Building a new cattle shed has helped ensure the future viability of a beef and sheep farm in the heart of the Lake District.
John Birkett's family has farmed in the Lake District for generations and now he and his wife Maureen farm two holdings under numerous constraints at Little Langdale in the beautiful Langdale Valley near Ambleside.
They have a herd of 30 registered Limousin cows at the owner-occupied 65-acre Wilson Place as well as running a total of 1,200 sheep, mostly Herdwicks between Wilson Place and Birk Howe, which is tenanted from the National Trust.
The running of Birk Howe was taken over from John's father George in 2000 and the Farm Business Tenancy stipulates that the farm's 240 acres carry no more than 10 cattle alongside the Trust's flock of 535 Herdwick ewes – and no cattle from the end of October to the end of May.
Until 2005, all the cows and calves were housed in traditional stone buildings at Wilson Place.
"We had invested money in the farmhouse at Wilson place where Maureen ran a bed and breakfast business for 25 years and when we got Birk Howe we knew we could keep more cattle in order to get more money from farming," said John, who runs the farm with weekend help from son Andrew, who is keen to farm and who works for a neighbour.

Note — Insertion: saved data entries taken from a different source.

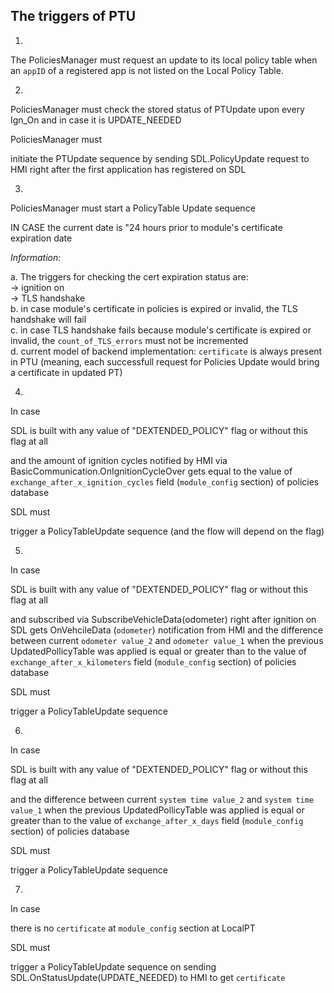 ## The triggers of PTU


1. 
The PoliciesManager must request an update to its local policy table when an `appID` of a registered app is not listed on the Local Policy Table.

2. 
PoliciesManager must check the stored status of PTUpdate upon every Ign_On and in case it is UPDATE_NEEDED

PoliciesManager must 

initiate the PTUpdate sequence by sending SDL.PolicyUpdate request to HMI right after the first application has registered on SDL

3. 
PoliciesManager must start a PolicyTable Update sequence 

IN CASE the current date is "24 hours prior to module's certificate expiration date

_Information:_  

a. The triggers for checking the cert expiration status are:  
-> ignition on  
-> TLS handshake  
b. in case module's certificate in policies is expired or invalid, the TLS handshake will fail  
c. in case TLS handshake fails because module's certificate is expired or invalid, the `count_of_TLS_errors` must not be incremented  
d. current model of backend implementation: `certificate` is always present in PTU (meaning, each successfull request for Policies Update would bring a certificate in updated PT)

4. 
	
In case

SDL is built with any value of "DEXTENDED_POLICY" flag or without this flag at all

and the amount of ignition cycles notified by HMI via BasicCommunication.OnIgnitionCycleOver gets equal to the value of `exchange_after_x_ignition_cycles` field (`module_config` section) of policies database

SDL must

trigger a PolicyTableUpdate sequence (and the flow will depend on the flag)

5. 
	
In case

SDL is built with any value of "DEXTENDED_POLICY" flag or without this flag at all

and subscribed via SubscribeVehicleData(odometer) right after ignition on  
SDL gets OnVehcileData (`odometer`) notification from HMI
and the difference between current `odometer value_2` and `odometer value_1` when the previous UpdatedPollicyTable was applied is equal or greater than to the value of `exchange_after_x_kilometers` field (`module_config` section) of policies database

SDL must

trigger a PolicyTableUpdate sequence 

6. 
In case

SDL is built with any value of "DEXTENDED_POLICY" flag or without this flag at all

and the difference between current `system time value_2` and `system time value_1` when the previous UpdatedPollicyTable was applied is equal or greater than to the value of `exchange_after_x_days` field (`module_config` section) of policies database

SDL must

trigger a PolicyTableUpdate sequence

7. 
In case

there is no `certificate` at `module_config` section at LocalPT

SDL must

trigger a PolicyTableUpdate sequence on sending SDL.OnStatusUpdate(UPDATE_NEEDED) to HMI to get `certificate`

Daughter Julie is a compliance planner for the national park.
"We had been thinking about a new building but we were always so much short of the money to pay for it.
"I read about Farming Connect Cumbria and I decided to apply for planning permission early in 2004 before I made a grant application.
"Without the new building we would have either had to reduce cow numbers or get rid of them altogether and we would not have been able to increase our sheep numbers to compensate because we are in the ESA. We wouldn't want to give up farming."
The Farming Connect Cumbria programme, managed by Harry Martin and run under the umbrella of Cumbria Rural Enterprise Agency, draws to a close this year after injecting almost £7.5 million of capital as well as technical advisory work into the county's farms since its inception just over three years ago.